Objective responses were seen in 76% of patients treated with durvalumab and platinum etoposide compared with 70% treated with platinum etoposide alone (odds ratio [OR], 1.64; 95% CI, 1.11-2.44). Confirmed objective responses were reported in 68% and 58% of patients in the durvalumab regimen and chemotherapy arms, respectively (OR, 1.56; 95% CI, 1.10-2.22). The median duration of response was 5.1 months in each arm.
Rates of adverse events (AEs) were similar between the 2 arms with 98% of patients in the durvalumab arm experiencing AEs and 97% in the chemotherapy-alone arm; grade 3/4 AEs were observed in 62% of patients in each arm. The most common grade 3/4 AEs reported were neutropenia (24% with durvalumab vs 33% with chemotherapy) and anemia (9% vs 18%, respectively).
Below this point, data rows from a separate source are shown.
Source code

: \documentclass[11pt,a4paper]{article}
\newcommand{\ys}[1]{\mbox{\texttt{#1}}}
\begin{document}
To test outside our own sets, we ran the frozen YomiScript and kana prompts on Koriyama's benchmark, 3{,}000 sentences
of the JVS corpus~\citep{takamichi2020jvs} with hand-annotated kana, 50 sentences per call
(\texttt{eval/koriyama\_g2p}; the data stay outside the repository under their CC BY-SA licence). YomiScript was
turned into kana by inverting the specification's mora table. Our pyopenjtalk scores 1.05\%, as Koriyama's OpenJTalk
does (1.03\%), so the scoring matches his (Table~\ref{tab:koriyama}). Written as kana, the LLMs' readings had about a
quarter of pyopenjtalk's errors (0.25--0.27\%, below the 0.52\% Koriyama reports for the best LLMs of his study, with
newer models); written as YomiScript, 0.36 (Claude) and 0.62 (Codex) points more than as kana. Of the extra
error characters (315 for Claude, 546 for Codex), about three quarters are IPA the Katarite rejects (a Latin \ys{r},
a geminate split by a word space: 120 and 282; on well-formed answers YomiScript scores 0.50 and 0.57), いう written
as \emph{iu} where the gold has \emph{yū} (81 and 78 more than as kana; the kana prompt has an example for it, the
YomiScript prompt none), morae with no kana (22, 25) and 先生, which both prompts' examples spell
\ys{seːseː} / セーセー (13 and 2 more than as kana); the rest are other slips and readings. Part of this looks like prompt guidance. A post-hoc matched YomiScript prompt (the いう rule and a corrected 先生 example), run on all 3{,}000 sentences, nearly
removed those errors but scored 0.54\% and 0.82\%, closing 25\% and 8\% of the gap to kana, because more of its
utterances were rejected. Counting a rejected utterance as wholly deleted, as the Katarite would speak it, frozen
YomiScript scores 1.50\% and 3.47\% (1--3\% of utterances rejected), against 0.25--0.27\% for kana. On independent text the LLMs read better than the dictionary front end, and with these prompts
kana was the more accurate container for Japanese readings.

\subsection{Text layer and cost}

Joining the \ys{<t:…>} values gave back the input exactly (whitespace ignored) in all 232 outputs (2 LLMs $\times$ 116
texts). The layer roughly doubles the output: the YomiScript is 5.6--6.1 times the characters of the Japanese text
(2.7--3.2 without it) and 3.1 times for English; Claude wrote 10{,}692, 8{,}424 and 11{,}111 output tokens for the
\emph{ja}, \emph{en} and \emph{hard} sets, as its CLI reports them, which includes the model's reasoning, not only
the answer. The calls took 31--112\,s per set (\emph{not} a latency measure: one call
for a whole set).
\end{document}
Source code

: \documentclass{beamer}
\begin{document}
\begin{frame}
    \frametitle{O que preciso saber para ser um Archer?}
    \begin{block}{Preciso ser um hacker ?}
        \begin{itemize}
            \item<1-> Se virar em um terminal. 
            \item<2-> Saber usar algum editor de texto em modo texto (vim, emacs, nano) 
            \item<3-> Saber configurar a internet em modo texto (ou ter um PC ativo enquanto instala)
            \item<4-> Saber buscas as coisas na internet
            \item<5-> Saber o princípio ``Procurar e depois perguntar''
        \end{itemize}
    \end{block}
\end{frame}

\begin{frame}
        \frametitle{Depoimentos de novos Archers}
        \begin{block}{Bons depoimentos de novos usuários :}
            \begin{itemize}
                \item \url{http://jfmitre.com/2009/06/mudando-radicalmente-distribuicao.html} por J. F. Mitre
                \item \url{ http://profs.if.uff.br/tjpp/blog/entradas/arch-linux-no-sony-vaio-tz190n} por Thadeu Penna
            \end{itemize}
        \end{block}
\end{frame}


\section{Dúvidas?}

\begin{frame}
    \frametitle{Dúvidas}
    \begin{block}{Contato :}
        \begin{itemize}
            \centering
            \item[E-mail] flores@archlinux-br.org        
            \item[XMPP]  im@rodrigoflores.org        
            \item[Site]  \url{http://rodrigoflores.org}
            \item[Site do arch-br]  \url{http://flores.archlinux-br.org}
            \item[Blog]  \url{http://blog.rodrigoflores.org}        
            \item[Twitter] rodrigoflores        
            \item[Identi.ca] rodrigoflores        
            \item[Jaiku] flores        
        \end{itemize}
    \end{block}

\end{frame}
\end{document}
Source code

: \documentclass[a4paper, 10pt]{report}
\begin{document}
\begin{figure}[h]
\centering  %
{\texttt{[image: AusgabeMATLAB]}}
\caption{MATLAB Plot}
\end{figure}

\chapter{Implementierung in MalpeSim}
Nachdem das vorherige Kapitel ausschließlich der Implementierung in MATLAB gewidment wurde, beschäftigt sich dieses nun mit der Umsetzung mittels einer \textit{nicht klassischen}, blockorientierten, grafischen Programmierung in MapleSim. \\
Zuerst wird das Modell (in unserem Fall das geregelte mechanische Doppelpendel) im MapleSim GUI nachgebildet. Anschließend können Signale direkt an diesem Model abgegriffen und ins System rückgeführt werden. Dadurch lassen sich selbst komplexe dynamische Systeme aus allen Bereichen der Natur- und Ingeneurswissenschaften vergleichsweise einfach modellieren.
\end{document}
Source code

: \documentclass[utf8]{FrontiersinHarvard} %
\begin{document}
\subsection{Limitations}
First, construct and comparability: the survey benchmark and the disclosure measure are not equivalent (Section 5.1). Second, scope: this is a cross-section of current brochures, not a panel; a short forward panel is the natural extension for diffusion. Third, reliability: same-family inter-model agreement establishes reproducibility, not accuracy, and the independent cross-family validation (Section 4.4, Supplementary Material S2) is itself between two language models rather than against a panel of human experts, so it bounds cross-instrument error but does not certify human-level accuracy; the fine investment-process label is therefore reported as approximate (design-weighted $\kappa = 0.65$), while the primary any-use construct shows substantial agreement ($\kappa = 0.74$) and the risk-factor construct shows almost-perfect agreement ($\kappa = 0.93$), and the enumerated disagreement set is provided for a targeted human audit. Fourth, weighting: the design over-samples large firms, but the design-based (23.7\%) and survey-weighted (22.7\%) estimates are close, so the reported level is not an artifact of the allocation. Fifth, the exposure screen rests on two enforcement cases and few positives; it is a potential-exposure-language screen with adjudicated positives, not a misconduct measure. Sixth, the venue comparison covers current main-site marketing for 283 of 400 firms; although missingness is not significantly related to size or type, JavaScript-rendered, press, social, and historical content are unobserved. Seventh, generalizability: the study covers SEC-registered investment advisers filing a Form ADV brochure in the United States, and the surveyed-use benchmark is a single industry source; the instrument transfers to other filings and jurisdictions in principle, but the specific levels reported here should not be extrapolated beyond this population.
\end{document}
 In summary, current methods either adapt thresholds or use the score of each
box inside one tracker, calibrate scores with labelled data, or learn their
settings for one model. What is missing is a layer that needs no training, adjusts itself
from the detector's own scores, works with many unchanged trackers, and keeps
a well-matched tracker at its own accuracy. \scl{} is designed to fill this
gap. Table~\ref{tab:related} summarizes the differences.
AEs led to discontinuation in 9% of patients in each group. Additionally, deaths due to AEs occurred in 5% of patients in the durvalumab group and in 6% in the chemotherapy arm.
Immune-mediated AEs were observed in 20% of patients who were treated with durvalumab and platinumetoposide compared with 3% in the chemotherapy arm, most commonly including hypothyroid and hyperthyroid events of grade 1 or 2.
In an analysis presented at the 2019 ESMO Congress,4the association of PD-L1 expression with outcome was tested. Few patients demonstrated positive expression on tumor cells (5.1%) or immune cells (22.4%). However, PD-L1 expression was not found to have a signification association with survival or response rate and was not determined to be a predictive biomarker to select patients who could benefit from the addition of durvalumab.
The investigators also looked at the patterns of progression in the 2 arms. The rate of target lesion progression in the durvalumab arm was 42.9% compared with 39.4% in the control group; nontarget lesion progression rates were 24.6% and 2.7%, respectively. A total of 41.4% of patients in the immunotherapy arm developed new lesions at first progression versus 47.2% in the chemotherapy arm. Fewer new lung, liver, and bone metastases were seen in the durvalumab arm compared with the platinumetoposide arm. The rate of brain metastases was similar between the 2 arms though (11.6% vs 11.5%).
Patient-reported outcome scores tended to favor the addition of durvalumab. Global health status/quality of life especially benefitted from the use of durvalumab and the time to deterioration of functioning also favored the combination arm. The immunotherapy-based treatment was favored across all symptoms collected on the QLQ-C30 and QLQ-LC13 questionnaires.
“While much work remains, it is very exciting to see improvements in small cell lung cancer treatment. Future studies will focus on treatment for limited-stage disease and novel agents to add to maintenance or to the second line,” added Goldman, associate professor at UCLA Hematology & Oncology, associate director of drug development, and director of clinical trials in Thoracic Oncology.